Jackdaws, like rooks, are said to be excellent weather-prophets. If they fly back to their roost in the forenoon, or early in the afternoon, a storm may be expected that evening, or early in the morning.
The Rev. J. G. Wood’s Anecdote.
The anecdotes of tame jackdaws are numerous. The Rev. J. G. Wood speaks of one which had learnt the art of kindling lucifer matches, and thus became a very dangerous inmate, busying himself in this way when the family was in bed, though, fortunately, he seems to have done nothing worse than light the kitchen fire which had been laid ready for kindling over night. Clever as he was, however, he could not learn to distinguish the proper ignitable end of the match, and so rubbed on till he happened to get it right. He frightened himself terribly at first by the explosion and the sulphur fumes, and burned himself into the bargain. But I do not find that, like the burnt child, he afterwards feared the fire and so discontinued the dangerous trick.
The jackdaw is easily domesticated, and makes himself very happy in captivity, learns to articulate words and sentences, and is most amusing by his mimicry and comic humour.
CHAPTER XV.
THE SPOTTED FLY-CATCHER.
This pretty little bird is also called the Beam or Pillar-Bird from the position which it chooses for its nest.
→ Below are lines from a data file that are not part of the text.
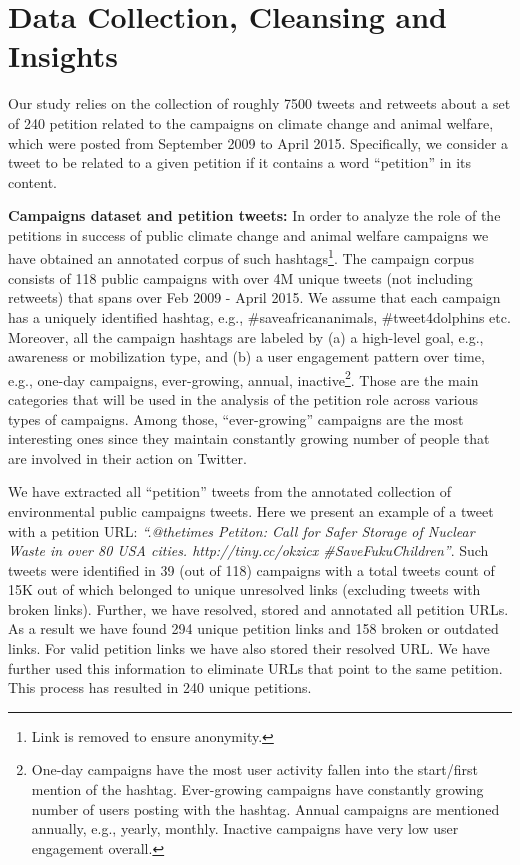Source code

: \section{Data Collection, Cleansing and Insights}
\label{sec:dataset}

Our study relies on the collection of roughly 7500 tweets and retweets about a set of 240 petition related to the campaigns on climate change and animal welfare, which were posted from September 2009 to April 2015. Specifically, we consider a tweet to be related to a given petition if it contains a word ``petition'' in its content.

\textbf{Campaigns dataset and petition tweets:}
In order to analyze the role of the petitions in success of public climate change and animal welfare campaigns
we have obtained an annotated corpus of such hashtags\footnote{Link is removed to ensure anonymity.}.
The campaign corpus consists of 118 public campaigns with over 4M unique tweets (not including retweets) that spans over Feb 2009 - April 2015. 
We assume that each campaign has a uniquely identified hashtag, e.g., \#saveafricananimals, \#tweet4dolphins etc.
Moreover, all the campaign hashtags are labeled by (a) a high-level goal, e.g., awareness or mobilization type, and (b) a user engagement pattern over time, e.g., one-day campaigns, ever-growing, annual, inactive\footnote{One-day campaigns have the most user activity fallen into the start/first mention of the hashtag.
Ever-growing campaigns have constantly growing number of users posting with the hashtag.
Annual campaigns are mentioned annually, e.g., yearly, monthly. Inactive campaigns have very low user engagement overall.}.
Those are the main categories that will be used in the analysis of the petition role across various types of campaigns. Among those, ``ever-growing'' campaigns are the most interesting ones since they maintain constantly growing number of people that are involved in their action on Twitter.

We have extracted all ``petition'' tweets from the annotated collection of environmental public campaigns tweets.
Here we present an example of a tweet with a petition URL: \textit{``.@thetimes Petiton: Call for Safer Storage of Nuclear Waste in over 80 USA cities. http://tiny.cc/okzicx  \#SaveFukuChildren''}.
Such tweets were identified in 39 (out of 118) campaigns with a total tweets count of 15K out of which belonged to unique unresolved links (excluding tweets with broken links).
Further, we have resolved, stored and annotated all petition URLs. As a result we have found 294 unique petition links and 158 broken or outdated links.
For valid petition links we have also stored their resolved URL. We have further used this information to eliminate URLs that point to the same petition.
This process has resulted in 240 unique petitions.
Building mostly in gardens, it selects the projecting stone of a wall, the end of a beam or piece of wood, under a low roof, or by a door or gateway, the nest being, however, generally screened, and often made a perfect little bit of picturesque beauty, by the leaves of some lovely creeping rose, woodbine, or passionflower, which grows there.
This last summer, one of these familiar little birds, which, though always seeming as if in a flutter of terror, must be fond of human society, built in a rustic verandah, overrun with Virginian creeper, at the back of our house.